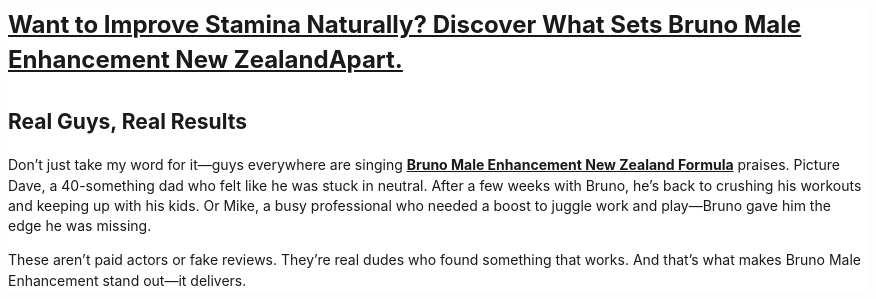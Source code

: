 <div id="aswift_7_host"><iframe id="aswift_7" tabindex="0" title="Advertisement" src="https://googleads.g.doubleclick.net/pagead/ads?gdpr=1&amp;gdpr_consent=CQPShsAQPShsAEsACBENBjFoAP_gAEPgABBoINJD7C7FbSFCwD5zaLsAMAhHRsAAQoQAAASBAmABQAKQIAQCgkAYFASgBAACAAAAICRBIQIECAAAAUAAQAAAAAAEAAAAAAAIIAAAgAEAAAAIAAACAIAAEAAIAAAAEAAAmAgAAIIACAAAgAAAAAAAAAAAAAAAAACAAAAAAAAAAAAAAAAAAQNVSD2F2K2kKFkHCmwXYAYBCujYAAhQgAAAkCBMACgAUgQAgFJIAgCIFAAAAAAAAAQEiCQAAQABAAAIACgAAAAAAIAAAAAAAQQAABAAIAAAAAAAAEAQAAIAAQAAAAIAABEhAAAQQAEAAAAAAAQAAA&amp;addtl_consent=2~70.89.93.108.122.149.184.196.236.259.311.313.314.323.358.415.442.486.494.495.540.574.609.864.981.1029.1048.1051.1095.1097.1126.1205.1276.1301.1365.1415.1449.1514.1570.1577.1598.1651.1716.1735.1753.1765.1870.1878.1889.1958.1960.2072.2253.2299.2373.2415.2506.2526.2531.2568.2571.2575.2624.2677.2778~dv.&amp;client=ca-pub-7347164056786887&amp;output=html&amp;h=280&amp;adk=2997942353&amp;adf=1832711432&amp;w=1200&amp;abgtt=6&amp;fwrn=4&amp;fwrnh=100&amp;lmt=1744350849&amp;num_ads=1&amp;rafmt=1&amp;armr=3&amp;sem=mc&amp;pwprc=9773112541&amp;ad_type=text_image&amp;format=1200x280&amp;url=https%3A%2F%2Fentrynutrition.com%2Fbruno-male-enhancement-au-nz-supporting-libido-and-wellness-naturally%2F&amp;fwr=0&amp;pra=3&amp;rh=200&amp;rw=1250&amp;rpe=1&amp;resp_fmts=3&amp;wgl=1&amp;fa=27&amp;uach=WyJXaW5kb3dzIiwiMTAuMC4wIiwieDg2IiwiIiwiMTM1LjAuNzA0OS40MiIsbnVsbCwwLG51bGwsIjY0IixbWyJHb29nbGUgQ2hyb21lIiwiMTM1LjAuNzA0OS40MiJdLFsiTm90LUEuQnJhbmQiLCI4LjAuMC4wIl0sWyJDaHJvbWl1bSIsIjEzNS4wLjcwNDkuNDIiXV0sMF0.&amp;dt=1744349384044&amp;bpp=2&amp;bdt=2512&amp;idt=2&amp;shv=r20250410&amp;mjsv=m202504080101&amp;ptt=9&amp;saldr=aa&amp;abxe=1&amp;cookie=ID%3Defc979e3e4fc2af1%3AT%3D1735548309%3ART%3D1744349385%3AS%3DALNI_Mad7Cs7lJbko1N63HsRViQsUDT9IQ&amp;gpic=UID%3D00000fc30ad65398%3AT%3D1735548309%3ART%3D1744349385%3AS%3DALNI_MYg7WUTjAfbyJSVVgb618K7wXGpqw&amp;eo_id_str=ID%3Dd07261850b17e0d6%3AT%3D1735548309%3ART%3D1744349385%3AS%3DAA-AfjYf2mZXU1CvqnUt6ZBveUjo&amp;prev_fmts=0x0%2C1501x674%2C1200x280%2C1200x280%2C1200x280%2C1200x280%2C1200x280%2C1200x280&amp;nras=9&amp;correlator=5777044528953&amp;frm=20&amp;pv=1&amp;u_tz=330&amp;u_his=2&amp;u_h=768&amp;u_w=1366&amp;u_ah=728&amp;u_aw=1366&amp;u_cd=24&amp;u_sd=0.9&amp;dmc=8&amp;adx=151&amp;ady=3903&amp;biw=1501&amp;bih=674&amp;scr_x=0&amp;scr_y=1211&amp;eid=95355972%2C95355974%2C95330276%2C95331832%2C95357878%2C95357716&amp;oid=2&amp;psts=AOrYGsmQgEWAvMhpAOEiJTu2YGJ4nBlgDZ8mWZKgZVVPn1ahBM-_2ZxtzkzOIxjFKAt7ALvrOJKjlhNe3OEBk0eJxBw0ZoWw%2CAOrYGsm80FK9aOmEsy8t1WSoGO0tst0SzTlB2qkyGe1dlcRcUjiCZTE0O6uGLexwxlC8AhLSgW_XzpCVfLb0SmfAFpl-19U4%2CAOrYGslk-_hAHMJEhphRP03D0a26uTvqTUmbLrJpEsMzvFu9P3fN4Gqe75bY0KGGJ83mZh8A-bwXXjiukerE7XSU0m5RuPZJ&amp;pvsid=972554784692935&amp;tmod=1477601303&amp;uas=1&amp;nvt=1&amp;ref=https%3A%2F%2Ffeedreader.com%2F&amp;fc=1408&amp;brdim=0%2C0%2C0%2C0%2C1366%2C0%2C1366%2C728%2C1517%2C674&amp;vis=1&amp;rsz=%7C%7Cs%7C&amp;abl=NS&amp;fu=128&amp;bc=31&amp;bz=0.9&amp;td=1&amp;tdf=2&amp;psd=W251bGwsbnVsbCxudWxsLDNd&amp;nt=1&amp;pgls=CAEaBTYuNy4y&amp;ifi=8&amp;uci=a!8&amp;btvi=7&amp;fsb=1&amp;dtd=M" name="aswift_7" width="1200" height="0" frameborder="0" marginwidth="0" marginheight="0" scrolling="no" sandbox="allow-forms allow-popups allow-popups-to-escape-sandbox allow-same-origin allow-scripts allow-top-navigation-by-user-activation" data-google-container-id="a!8" data-google-query-id="CNGH3qalz4wDFTCb2AUd_CA7HQ" data-load-complete="true"></iframe></div>
</ins></div>
<h2 class="wp-block-heading"><span style="font-size: x-large;"><a href="https://getdeals24x7.com/order-bruno-nz">Want to Improve Stamina Naturally? Discover What Sets Bruno Male Enhancement New ZealandApart.</a></span></h2>
<h2 class="wp-block-heading">Real Guys, Real Results</h2>
<p>Don&rsquo;t just take my word for it&mdash;guys everywhere are singing&nbsp;<strong><a href="https://www.facebook.com/groups/brunomaleenhancementinnewzealand/">Bruno Male Enhancement New Zealand Formula</a></strong>&nbsp;praises. Picture Dave, a 40-something dad who felt like he was stuck in neutral. After a few weeks with Bruno, he&rsquo;s back to crushing his workouts and keeping up with his kids. Or Mike, a busy professional who needed a boost to juggle work and play&mdash;Bruno gave him the edge he was missing.</p>
<p>These aren&rsquo;t paid actors or fake reviews. They&rsquo;re real dudes who found something that works. And that&rsquo;s what makes Bruno Male Enhancement stand out&mdash;it delivers.</p>
<div class="google-auto-placed ap_container"><ins class="adsbygoogle adsbygoogle-noablate" data-ad-client="ca-pub-7347164056786887" data-ad-format="auto" data-ad-status="unfilled" data-adsbygoogle-status="done">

> **Work required**: This exercise asks for the data above to be given again exactly, without pictures.

> **Result**:
Source code

: <div id="aswift_7_host"><iframe id="aswift_7" tabindex="0" title="Advertisement" src="https://googleads.g.doubleclick.net/pagead/ads?gdpr=1&amp;gdpr_consent=CQPShsAQPShsAEsACBENBjFoAP_gAEPgABBoINJD7C7FbSFCwD5zaLsAMAhHRsAAQoQAAASBAmABQAKQIAQCgkAYFASgBAACAAAAICRBIQIECAAAAUAAQAAAAAAEAAAAAAAIIAAAgAEAAAAIAAACAIAAEAAIAAAAEAAAmAgAAIIACAAAgAAAAAAAAAAAAAAAAACAAAAAAAAAAAAAAAAAAQNVSD2F2K2kKFkHCmwXYAYBCujYAAhQgAAAkCBMACgAUgQAgFJIAgCIFAAAAAAAAAQEiCQAAQABAAAIACgAAAAAAIAAAAAAAQQAABAAIAAAAAAAAEAQAAIAAQAAAAIAABEhAAAQQAEAAAAAAAQAAA&amp;addtl_consent=2~70.89.93.108.122.149.184.196.236.259.311.313.314.323.358.415.442.486.494.495.540.574.609.864.981.1029.1048.1051.1095.1097.1126.1205.1276.1301.1365.1415.1449.1514.1570.1577.1598.1651.1716.1735.1753.1765.1870.1878.1889.1958.1960.2072.2253.2299.2373.2415.2506.2526.2531.2568.2571.2575.2624.2677.2778~dv.&amp;client=ca-pub-7347164056786887&amp;output=html&amp;h=280&amp;adk=2997942353&amp;adf=1832711432&amp;w=1200&amp;abgtt=6&amp;fwrn=4&amp;fwrnh=100&amp;lmt=1744350849&amp;num_ads=1&amp;rafmt=1&amp;armr=3&amp;sem=mc&amp;pwprc=9773112541&amp;ad_type=text_image&amp;format=1200x280&amp;url=https%3A%2F%2Fentrynutrition.com%2Fbruno-male-enhancement-au-nz-supporting-libido-and-wellness-naturally%2F&amp;fwr=0&amp;pra=3&amp;rh=200&amp;rw=1250&amp;rpe=1&amp;resp_fmts=3&amp;wgl=1&amp;fa=27&amp;uach=WyJXaW5kb3dzIiwiMTAuMC4wIiwieDg2IiwiIiwiMTM1LjAuNzA0OS40MiIsbnVsbCwwLG51bGwsIjY0IixbWyJHb29nbGUgQ2hyb21lIiwiMTM1LjAuNzA0OS40MiJdLFsiTm90LUEuQnJhbmQiLCI4LjAuMC4wIl0sWyJDaHJvbWl1bSIsIjEzNS4wLjcwNDkuNDIiXV0sMF0.&amp;dt=1744349384044&amp;bpp=2&amp;bdt=2512&amp;idt=2&amp;shv=r20250410&amp;mjsv=m202504080101&amp;ptt=9&amp;saldr=aa&amp;abxe=1&amp;cookie=ID%3Defc979e3e4fc2af1%3AT%3D1735548309%3ART%3D1744349385%3AS%3DALNI_Mad7Cs7lJbko1N63HsRViQsUDT9IQ&amp;gpic=UID%3D00000fc30ad65398%3AT%3D1735548309%3ART%3D1744349385%3AS%3DALNI_MYg7WUTjAfbyJSVVgb618K7wXGpqw&amp;eo_id_str=ID%3Dd07261850b17e0d6%3AT%3D1735548309%3ART%3D1744349385%3AS%3DAA-AfjYf2mZXU1CvqnUt6ZBveUjo&amp;prev_fmts=0x0%2C1501x674%2C1200x280%2C1200x280%2C1200x280%2C1200x280%2C1200x280%2C1200x280&amp;nras=9&amp;correlator=5777044528953&amp;frm=20&amp;pv=1&amp;u_tz=330&amp;u_his=2&amp;u_h=768&amp;u_w=1366&amp;u_ah=728&amp;u_aw=1366&amp;u_cd=24&amp;u_sd=0.9&amp;dmc=8&amp;adx=151&amp;ady=3903&amp;biw=1501&amp;bih=674&amp;scr_x=0&amp;scr_y=1211&amp;eid=95355972%2C95355974%2C95330276%2C95331832%2C95357878%2C95357716&amp;oid=2&amp;psts=AOrYGsmQgEWAvMhpAOEiJTu2YGJ4nBlgDZ8mWZKgZVVPn1ahBM-_2ZxtzkzOIxjFKAt7ALvrOJKjlhNe3OEBk0eJxBw0ZoWw%2CAOrYGsm80FK9aOmEsy8t1WSoGO0tst0SzTlB2qkyGe1dlcRcUjiCZTE0O6uGLexwxlC8AhLSgW_XzpCVfLb0SmfAFpl-19U4%2CAOrYGslk-_hAHMJEhphRP03D0a26uTvqTUmbLrJpEsMzvFu9P3fN4Gqe75bY0KGGJ83mZh8A-bwXXjiukerE7XSU0m5RuPZJ&amp;pvsid=972554784692935&amp;tmod=1477601303&amp;uas=1&amp;nvt=1&amp;ref=https%3A%2F%2Ffeedreader.com%2F&amp;fc=1408&amp;brdim=0%2C0%2C0%2C0%2C1366%2C0%2C1366%2C728%2C1517%2C674&amp;vis=1&amp;rsz=%7C%7Cs%7C&amp;abl=NS&amp;fu=128&amp;bc=31&amp;bz=0.9&amp;td=1&amp;tdf=2&amp;psd=W251bGwsbnVsbCxudWxsLDNd&amp;nt=1&amp;pgls=CAEaBTYuNy4y&amp;ifi=8&amp;uci=a!8&amp;btvi=7&amp;fsb=1&amp;dtd=M" name="aswift_7" width="1200" height="0" frameborder="0" marginwidth="0" marginheight="0" scrolling="no" sandbox="allow-forms allow-popups allow-popups-to-escape-sandbox allow-same-origin allow-scripts allow-top-navigation-by-user-activation" data-google-container-id="a!8" data-google-query-id="CNGH3qalz4wDFTCb2AUd_CA7HQ" data-load-complete="true"></iframe></div>
</ins></div>
<h2 class="wp-block-heading"><span style="font-size: x-large;"><a href="https://getdeals24x7.com/order-bruno-nz">Want to Improve Stamina Naturally? Discover What Sets Bruno Male Enhancement New ZealandApart.</a></span></h2>
<h2 class="wp-block-heading">Real Guys, Real Results</h2>
<p>Don&rsquo;t just take my word for it&mdash;guys everywhere are singing&nbsp;<strong><a href="https://www.facebook.com/groups/brunomaleenhancementinnewzealand/">Bruno Male Enhancement New Zealand Formula</a></strong>&nbsp;praises. Picture Dave, a 40-something dad who felt like he was stuck in neutral. After a few weeks with Bruno, he&rsquo;s back to crushing his workouts and keeping up with his kids. Or Mike, a busy professional who needed a boost to juggle work and play&mdash;Bruno gave him the edge he was missing.</p>
<p>These aren&rsquo;t paid actors or fake reviews. They&rsquo;re real dudes who found something that works. And that&rsquo;s what makes Bruno Male Enhancement stand out&mdash;it delivers.</p>
<div class="google-auto-placed ap_container"><ins class="adsbygoogle adsbygoogle-noablate" data-ad-client="ca-pub-7347164056786887" data-ad-format="auto" data-ad-status="unfilled" data-adsbygoogle-status="done">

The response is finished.